The crux of the problem is this: How do you protect yourself by making full disclosure if you are prohibited from submitting the supporting documentation, explanations and submissions?
It is not clear what plans the authorities have to remedy the situation but until they do, there is cold comfort for taxpayers. Without the option of submitting documentation with their tax returns, the best route is probably to write Sars a letter after the fact. Then at least you have made your disclosure and explained what you have done and why. Other than that, the taxpayer has very little recourse.
I am not arguing for a return to the days where every tax return was individually examined and every taxpayer was at liberty to submit reams of documentation.

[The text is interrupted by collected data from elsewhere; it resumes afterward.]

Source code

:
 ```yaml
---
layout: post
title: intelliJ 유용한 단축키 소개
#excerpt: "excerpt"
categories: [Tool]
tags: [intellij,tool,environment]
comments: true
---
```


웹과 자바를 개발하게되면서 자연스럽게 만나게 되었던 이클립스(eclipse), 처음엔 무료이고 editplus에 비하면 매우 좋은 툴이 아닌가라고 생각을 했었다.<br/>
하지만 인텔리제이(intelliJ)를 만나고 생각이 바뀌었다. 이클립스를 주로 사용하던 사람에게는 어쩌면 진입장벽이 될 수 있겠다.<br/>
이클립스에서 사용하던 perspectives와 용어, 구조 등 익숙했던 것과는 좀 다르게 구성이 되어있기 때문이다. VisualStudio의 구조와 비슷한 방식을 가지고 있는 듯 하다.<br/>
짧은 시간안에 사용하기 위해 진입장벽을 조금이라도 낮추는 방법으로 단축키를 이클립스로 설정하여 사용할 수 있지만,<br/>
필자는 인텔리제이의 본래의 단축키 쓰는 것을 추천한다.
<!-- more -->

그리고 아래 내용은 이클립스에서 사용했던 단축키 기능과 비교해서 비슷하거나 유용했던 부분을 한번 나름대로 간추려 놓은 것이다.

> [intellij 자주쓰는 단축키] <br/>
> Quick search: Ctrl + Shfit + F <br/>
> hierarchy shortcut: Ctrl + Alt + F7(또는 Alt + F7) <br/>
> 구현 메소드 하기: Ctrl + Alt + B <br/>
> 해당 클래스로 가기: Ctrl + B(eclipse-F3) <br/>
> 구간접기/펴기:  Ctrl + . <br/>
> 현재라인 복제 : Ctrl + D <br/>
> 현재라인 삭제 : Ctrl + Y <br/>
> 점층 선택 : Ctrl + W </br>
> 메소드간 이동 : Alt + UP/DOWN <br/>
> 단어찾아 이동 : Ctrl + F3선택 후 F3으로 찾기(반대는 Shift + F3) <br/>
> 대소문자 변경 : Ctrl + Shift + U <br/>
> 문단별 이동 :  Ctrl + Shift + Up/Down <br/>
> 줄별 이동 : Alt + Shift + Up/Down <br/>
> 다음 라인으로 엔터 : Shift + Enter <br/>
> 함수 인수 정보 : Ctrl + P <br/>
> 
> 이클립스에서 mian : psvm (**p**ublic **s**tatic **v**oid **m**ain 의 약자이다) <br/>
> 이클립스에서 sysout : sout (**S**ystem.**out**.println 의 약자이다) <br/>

Of course it is impossible in practice for each and every tax return to be carefully reviewed - the manpower at the Sars simply does not exist for this to happen. Precisely because of the practical impossibility of assessing every return, many countries have adopted a self-assessment system. Such a system is inevitable and there is no real alternative to it because the practicalities of modern business life demand it. But it is to the prejudice of South African taxpayers that the legal framework does not support what happens in practice.
Clearly, the time has come for South Africa to formalise self-assessment by amending the legal framework to comply with the current practice. Until then, one effectively has a de facto self-assessment system without the legal back-up, and one has the legal protections of the alternative system, often without the ability to take advantage of them.